Ruby Namdar is the author of the novel The Ruined House, out tomorrow from Harper Books. He will be blogging here all week as part of the Jewish Book Council’s Visiting Scribe Series.
The Holy Temple in Jerusalem, what a formidable and alluring symbol! Yet for me, like for so many of my fellow contemporary Jews, the immediate reaction to any mention of the Holy Temple used to be one of alienation. The notion of the Temple — with its priestly practices, animal sacrifices, and incense burning rituals — felt to me to be foreign and archaic. It seemed almost pagan, and certainly not “Jewish.”
There are many reasons for this reaction, some more obvious, others less so. For many American Jews raised in the Reform tradition, the Temple was an absent symbol, removed from the liturgy in 1818 in order to “modernize” Judaism and make it more palatable for the German Jews who took their religious and cultural cues from their Christian surroundings. For those who, like myself, grew up in Israel, there was a complexity of a different kind: the absent Temple, replaced by the Muslim Haram al-Sharif compound with its famous golden dome, became the center of the messianic obsession of religious right wing groups that call for its reconstruction and the renewal of its priestly practices. Talking, writing, and even thinking about the Temple was viewed as a loaded political act instead of a cultural gesture.
Many of us are unaware of how central the memory of the ruined Temple and the yearnful fantasy of its rebuilding were to our ancestors’ Jewish consciousness. The destruction of the second Temple by the Romans in the year 70 CE was a formative moment in the collective Jewish mind, a trauma that we’ve never really healed from. The Temple symbolized a golden era of innocence, of wholeness, that we have not experienced since its destruction. It wasn’t only the falling out of grace with God, the loss of the sense of Chosenness — it was also the loss of the physical, sensuous elements of our faith and culture, and making do with mere words instead.
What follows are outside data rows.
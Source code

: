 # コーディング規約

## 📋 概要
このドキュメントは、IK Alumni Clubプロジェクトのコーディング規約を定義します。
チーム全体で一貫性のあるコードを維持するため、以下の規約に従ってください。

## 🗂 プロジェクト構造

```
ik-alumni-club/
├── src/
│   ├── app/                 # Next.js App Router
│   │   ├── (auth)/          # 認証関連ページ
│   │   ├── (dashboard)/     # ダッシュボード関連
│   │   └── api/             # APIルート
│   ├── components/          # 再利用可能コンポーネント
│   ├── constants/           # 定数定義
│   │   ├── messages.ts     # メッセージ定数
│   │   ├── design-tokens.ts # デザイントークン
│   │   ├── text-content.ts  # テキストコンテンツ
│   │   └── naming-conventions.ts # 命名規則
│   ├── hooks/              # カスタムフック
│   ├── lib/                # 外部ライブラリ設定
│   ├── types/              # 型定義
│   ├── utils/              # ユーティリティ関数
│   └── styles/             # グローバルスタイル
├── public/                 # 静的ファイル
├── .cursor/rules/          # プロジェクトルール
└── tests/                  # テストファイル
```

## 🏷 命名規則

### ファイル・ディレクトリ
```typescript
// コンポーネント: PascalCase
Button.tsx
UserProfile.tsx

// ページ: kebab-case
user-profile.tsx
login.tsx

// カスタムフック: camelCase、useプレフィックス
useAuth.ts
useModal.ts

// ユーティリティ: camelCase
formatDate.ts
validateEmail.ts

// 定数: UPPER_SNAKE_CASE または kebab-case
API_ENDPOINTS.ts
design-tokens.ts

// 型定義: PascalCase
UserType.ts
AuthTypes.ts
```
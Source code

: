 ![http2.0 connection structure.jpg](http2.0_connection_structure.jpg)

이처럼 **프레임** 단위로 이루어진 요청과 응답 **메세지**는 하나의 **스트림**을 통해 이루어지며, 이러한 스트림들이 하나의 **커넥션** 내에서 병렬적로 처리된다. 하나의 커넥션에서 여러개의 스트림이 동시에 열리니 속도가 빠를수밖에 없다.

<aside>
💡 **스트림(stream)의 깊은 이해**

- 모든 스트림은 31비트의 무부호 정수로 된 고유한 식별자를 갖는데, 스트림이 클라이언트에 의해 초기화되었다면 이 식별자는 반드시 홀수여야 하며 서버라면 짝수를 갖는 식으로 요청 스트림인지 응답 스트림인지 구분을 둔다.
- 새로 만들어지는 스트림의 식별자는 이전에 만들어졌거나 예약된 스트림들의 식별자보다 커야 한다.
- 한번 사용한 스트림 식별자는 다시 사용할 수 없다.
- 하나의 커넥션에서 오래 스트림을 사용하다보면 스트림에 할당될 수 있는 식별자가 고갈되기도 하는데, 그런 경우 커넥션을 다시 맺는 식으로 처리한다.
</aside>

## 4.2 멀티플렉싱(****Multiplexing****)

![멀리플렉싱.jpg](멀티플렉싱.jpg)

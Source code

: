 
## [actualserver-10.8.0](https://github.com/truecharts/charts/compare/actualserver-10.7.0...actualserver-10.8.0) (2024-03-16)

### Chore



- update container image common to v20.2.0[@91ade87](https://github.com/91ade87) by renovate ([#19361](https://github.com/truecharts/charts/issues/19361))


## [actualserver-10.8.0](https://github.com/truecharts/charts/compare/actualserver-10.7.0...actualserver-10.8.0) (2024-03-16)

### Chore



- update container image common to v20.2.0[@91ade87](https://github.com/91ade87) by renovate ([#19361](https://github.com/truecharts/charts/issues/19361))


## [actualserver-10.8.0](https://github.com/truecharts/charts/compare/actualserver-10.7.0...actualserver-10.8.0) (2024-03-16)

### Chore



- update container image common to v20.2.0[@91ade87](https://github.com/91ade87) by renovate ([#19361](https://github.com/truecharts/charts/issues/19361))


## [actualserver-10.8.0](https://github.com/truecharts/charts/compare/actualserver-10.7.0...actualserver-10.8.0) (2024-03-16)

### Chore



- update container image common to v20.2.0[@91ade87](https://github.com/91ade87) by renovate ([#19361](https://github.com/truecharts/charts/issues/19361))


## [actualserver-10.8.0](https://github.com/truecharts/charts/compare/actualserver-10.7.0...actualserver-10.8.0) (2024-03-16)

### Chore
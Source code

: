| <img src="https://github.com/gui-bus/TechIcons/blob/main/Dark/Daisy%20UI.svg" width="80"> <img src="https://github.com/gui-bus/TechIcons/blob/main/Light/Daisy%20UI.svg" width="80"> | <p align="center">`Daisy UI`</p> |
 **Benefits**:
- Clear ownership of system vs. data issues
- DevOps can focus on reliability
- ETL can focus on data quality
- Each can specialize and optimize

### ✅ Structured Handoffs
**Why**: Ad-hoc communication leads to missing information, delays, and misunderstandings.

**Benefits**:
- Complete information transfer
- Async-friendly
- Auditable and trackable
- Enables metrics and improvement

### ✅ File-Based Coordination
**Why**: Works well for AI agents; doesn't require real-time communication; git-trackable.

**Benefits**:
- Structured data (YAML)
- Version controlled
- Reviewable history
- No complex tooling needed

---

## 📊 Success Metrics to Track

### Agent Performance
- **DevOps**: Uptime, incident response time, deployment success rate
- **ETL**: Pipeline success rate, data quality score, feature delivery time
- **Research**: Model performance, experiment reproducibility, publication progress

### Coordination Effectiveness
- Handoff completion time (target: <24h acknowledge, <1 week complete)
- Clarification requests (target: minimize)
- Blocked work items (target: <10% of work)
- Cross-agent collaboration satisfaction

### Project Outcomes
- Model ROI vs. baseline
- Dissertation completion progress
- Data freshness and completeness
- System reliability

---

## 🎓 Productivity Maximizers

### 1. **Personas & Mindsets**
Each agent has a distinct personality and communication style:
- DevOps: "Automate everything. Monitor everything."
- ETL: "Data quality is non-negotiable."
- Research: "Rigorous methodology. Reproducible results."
One of the most important elements of the Temple was its immense beauty: “He who has not seen the Temple in its full construction has never seen a glorious building in his life,” says the Talmud, elaborating on the magnificent colors of the fine marble with which King Herod built it. Some rabbis state that it was built of yellow and white marble. Others say yellow, blue and white marble. According to the Talmud, Herod intended at first to overlay it with gold, but the Rabbis told him, “Leave it alone for it is more beautiful as it is, since it has the appearance of the waves of the sea.” Other parts of the Talmud tell of the magical fruit bearing trees made of pure gold that were planted in the first Temple by King Solomon and would miraculously yield their fruit every season. My favorite parts are the Talmudic discussions of the priestly garments; a story is told about a certain High Priest whose mother made for him a fine linen tunic worth the enormous sum of twenty thousand minahs. Once this garment was ready his fellow priests would not suffer him to put it on because he looked naked in it, his bare flesh shining through the fine material as wine shines through a glass goblet.
It was that legendary beauty that captivated my imagination and allowed me to stop being afraid to touch this potent cultural symbol, and to embrace the Holy Temple as a vibrant source of artistic inspiration. As a writer, my imagination is ignited by descriptions of immense beauty, riches, excess, and the very intriguing mixture of decadence and holiness, corruption and piety. The more I learned about the Temple from Talmudic and Midrashic stories as well as from the work of ancient historians such as Flavius Josephus, the more drawn I became to its strange and wonderful atmosphere. The grandeur, the pageantry, the obsessive attention to detail and aesthetics, were all so different — and refreshingly so, I may add — from what I knew as Judaism. This symbol became even more vivid for me when I started writing my novel The Ruined House, which describes a year in the life of Professor Andrew Cohen — a charming, successful and totally secular New York Jewish man — who’s going through a severe crisis and begins to see visions from the Holy Temple without understanding what he sees and why he sees it. For me, nothing could be more creatively inspiring than the tension between our modern, secular, and intellectual existence, embodied by Professor Andrew Cohen, and our ancient collective memory, embodied by the absent Temple and its mysterious rites and practices.